Today, UVC-LED is the best and most cost effective way handling flows up to 20 l/m (liter/minute). For example, we are able to disinfect 5 l/m – typically max flow from tap – at above Log6 reduction (99,9999%) of bacteria, protoza, virus, cysts etc.  

In addition, different bacteria have different “sweetspots”. LED makes it possible to tune the wavelengths according to microbial sensitivity giving more flexibility 

There will be microbiological performance certification available. NSF/ANSI 55-2019 Standard has recently been updated to address the unique technical differences of LED technology compared to traditional mercury gas-discharge lamps.  

Link: www.nsf.org/newsroom/major-revision-drinking-water-treatment-standard-allows-uv-led-technology

Germicidal effectiveness – “the killing sweetspot”- is recognized as being between wavelengths of 260-280 nm (nanometer).

Mercury produces 254 nm which is just outside the sweet spot and is therefore sub-optimal. LED covers the germicidal sweetspot for maximum disinfection much more effectively (top graph).

 

 

 

Log reduction – Kill rate- of our different products at different flows.
Log reduction is explained below.

LED vs lamps?
How does LED compare with mercury lamps?

Besides being free from active chemicals, LED is simply a better and more advanced technology. This includes being IoT-capable, robust and shock resistant, needing significantly less maintenance and replacements, having a superior heat management and unlimited on/off cycles. The list is long, and growing.

Nonetheless, LED also has its weaknesses. Handling continous 24/7 flows, for example, will shorten the lifespan of the LED’s. Also, although larger “non-point of use” flows can be handled today, it is currently less common due to cost efficiency.

However, rapid development is closing in on adressing both challenges with continuous 24/7 flows and high volume disinfection.

LED vs other technologies

There are numerous other techniques available for disinfecting water. Besides boiling, different physical filters are most common.

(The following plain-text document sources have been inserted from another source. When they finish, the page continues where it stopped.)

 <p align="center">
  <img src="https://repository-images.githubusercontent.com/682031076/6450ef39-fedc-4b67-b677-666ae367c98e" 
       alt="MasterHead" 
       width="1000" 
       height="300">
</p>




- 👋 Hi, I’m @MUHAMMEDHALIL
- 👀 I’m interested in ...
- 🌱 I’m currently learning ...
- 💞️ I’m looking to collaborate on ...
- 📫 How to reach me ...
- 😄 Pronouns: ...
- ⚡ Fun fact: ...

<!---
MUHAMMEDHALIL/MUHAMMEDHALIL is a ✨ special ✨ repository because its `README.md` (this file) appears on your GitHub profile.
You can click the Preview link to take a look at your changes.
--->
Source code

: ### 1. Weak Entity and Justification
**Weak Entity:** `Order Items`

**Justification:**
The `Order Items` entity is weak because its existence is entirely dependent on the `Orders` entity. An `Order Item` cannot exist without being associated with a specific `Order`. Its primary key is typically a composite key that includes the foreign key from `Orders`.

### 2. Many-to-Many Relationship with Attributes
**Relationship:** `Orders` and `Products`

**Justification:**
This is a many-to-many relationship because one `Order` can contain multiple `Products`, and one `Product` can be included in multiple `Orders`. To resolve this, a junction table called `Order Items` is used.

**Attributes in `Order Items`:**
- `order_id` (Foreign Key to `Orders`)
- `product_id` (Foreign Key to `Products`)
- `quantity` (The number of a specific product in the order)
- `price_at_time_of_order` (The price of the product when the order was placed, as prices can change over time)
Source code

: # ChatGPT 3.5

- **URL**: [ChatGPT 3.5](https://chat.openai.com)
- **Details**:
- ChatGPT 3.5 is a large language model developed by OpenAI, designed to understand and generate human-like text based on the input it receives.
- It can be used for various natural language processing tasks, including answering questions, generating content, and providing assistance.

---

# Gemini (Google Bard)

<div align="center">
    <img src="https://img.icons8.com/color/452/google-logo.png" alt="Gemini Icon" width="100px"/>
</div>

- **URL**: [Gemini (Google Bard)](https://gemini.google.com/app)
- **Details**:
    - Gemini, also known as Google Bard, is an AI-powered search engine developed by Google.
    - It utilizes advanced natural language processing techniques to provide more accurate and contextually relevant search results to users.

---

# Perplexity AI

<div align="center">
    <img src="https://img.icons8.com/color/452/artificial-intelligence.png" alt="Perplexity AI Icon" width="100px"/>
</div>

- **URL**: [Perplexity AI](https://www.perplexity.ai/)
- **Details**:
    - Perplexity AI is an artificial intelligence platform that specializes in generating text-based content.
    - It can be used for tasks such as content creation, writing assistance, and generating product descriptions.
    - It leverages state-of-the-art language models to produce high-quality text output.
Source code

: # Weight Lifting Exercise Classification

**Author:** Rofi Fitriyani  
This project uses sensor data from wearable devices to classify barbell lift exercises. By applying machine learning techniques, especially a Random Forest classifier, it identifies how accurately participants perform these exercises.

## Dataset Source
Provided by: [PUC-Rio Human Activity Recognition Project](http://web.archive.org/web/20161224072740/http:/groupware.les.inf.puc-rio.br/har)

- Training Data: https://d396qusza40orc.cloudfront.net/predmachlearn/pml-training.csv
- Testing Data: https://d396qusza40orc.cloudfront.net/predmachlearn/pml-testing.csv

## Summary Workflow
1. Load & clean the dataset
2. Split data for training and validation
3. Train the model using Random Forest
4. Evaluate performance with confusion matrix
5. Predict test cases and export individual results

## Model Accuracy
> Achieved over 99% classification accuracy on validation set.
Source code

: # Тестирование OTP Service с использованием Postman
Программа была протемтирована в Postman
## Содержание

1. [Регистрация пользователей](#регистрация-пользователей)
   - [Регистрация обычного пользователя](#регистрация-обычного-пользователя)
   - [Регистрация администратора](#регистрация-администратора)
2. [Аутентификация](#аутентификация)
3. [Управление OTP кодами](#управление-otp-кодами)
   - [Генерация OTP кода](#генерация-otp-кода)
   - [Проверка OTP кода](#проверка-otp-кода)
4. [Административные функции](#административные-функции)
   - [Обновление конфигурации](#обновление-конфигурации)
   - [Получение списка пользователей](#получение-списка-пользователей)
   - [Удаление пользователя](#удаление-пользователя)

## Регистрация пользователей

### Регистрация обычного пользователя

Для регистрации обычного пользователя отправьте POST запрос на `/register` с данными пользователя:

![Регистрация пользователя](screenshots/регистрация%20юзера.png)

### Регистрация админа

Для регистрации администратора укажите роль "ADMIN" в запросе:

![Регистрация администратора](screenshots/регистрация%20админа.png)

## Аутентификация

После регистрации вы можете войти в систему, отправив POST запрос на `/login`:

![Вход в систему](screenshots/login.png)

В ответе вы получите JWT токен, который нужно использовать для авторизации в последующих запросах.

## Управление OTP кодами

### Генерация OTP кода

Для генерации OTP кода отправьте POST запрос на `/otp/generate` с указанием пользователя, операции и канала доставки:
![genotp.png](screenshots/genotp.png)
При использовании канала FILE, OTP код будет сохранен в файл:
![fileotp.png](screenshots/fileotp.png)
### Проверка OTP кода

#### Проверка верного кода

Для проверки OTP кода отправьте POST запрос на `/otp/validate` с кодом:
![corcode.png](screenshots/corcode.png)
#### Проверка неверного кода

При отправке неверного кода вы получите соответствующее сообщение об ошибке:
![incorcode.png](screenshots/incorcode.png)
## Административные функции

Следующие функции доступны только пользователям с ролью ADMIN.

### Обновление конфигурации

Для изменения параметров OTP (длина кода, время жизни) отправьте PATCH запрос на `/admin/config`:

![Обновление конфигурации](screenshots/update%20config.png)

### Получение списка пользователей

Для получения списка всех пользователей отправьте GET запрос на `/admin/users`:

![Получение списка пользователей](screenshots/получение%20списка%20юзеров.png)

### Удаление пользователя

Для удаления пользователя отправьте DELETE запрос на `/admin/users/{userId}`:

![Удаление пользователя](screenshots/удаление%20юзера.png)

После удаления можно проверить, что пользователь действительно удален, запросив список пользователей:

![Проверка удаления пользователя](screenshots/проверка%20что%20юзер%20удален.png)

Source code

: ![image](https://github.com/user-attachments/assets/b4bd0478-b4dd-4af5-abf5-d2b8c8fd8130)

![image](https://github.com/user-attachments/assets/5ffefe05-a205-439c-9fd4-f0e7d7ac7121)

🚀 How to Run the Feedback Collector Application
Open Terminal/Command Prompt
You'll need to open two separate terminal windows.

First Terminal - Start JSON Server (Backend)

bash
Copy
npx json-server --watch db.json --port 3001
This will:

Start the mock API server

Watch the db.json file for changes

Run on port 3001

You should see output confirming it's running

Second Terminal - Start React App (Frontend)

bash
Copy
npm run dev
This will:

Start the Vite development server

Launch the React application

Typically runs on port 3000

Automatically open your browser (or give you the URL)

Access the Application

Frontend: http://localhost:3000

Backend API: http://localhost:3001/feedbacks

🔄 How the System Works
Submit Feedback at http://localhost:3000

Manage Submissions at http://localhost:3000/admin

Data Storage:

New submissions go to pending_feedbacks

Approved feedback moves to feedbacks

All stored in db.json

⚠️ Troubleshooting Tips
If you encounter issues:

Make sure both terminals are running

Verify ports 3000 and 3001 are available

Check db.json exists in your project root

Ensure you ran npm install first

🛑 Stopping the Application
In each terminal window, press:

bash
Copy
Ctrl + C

Filters are generally easy to use, often inexpensive and function reasonably well.

However, even the most exclusive filter can not block all bacteria nor smaller viruses. Filters clog easily if not replaced frequently, which increases the risk of post disinfection contamination.

Of course, there are also a host of different chemical methods. The most commonly used chemicals include ozone, chlorine and some of its compounds, hydrogen peroxid and potassium permanganate.

The best known technique, chlorination, has been used for almost a century. However, formation of mutagenic and carcinogenic agents in water treated with chlorine has prompted research to seek alternative disinfecting methods that would minimize environmental and public health impacts.

Boiling together with different physical filters are most common method of disinfecting water around the globe.  

UV LED, sometimes in combination with other techniques depending on cirumstance, provide best safest possible protection. Other strong advantages are its capability to be places where other techniques cannot combined with Internet of Things capabilities.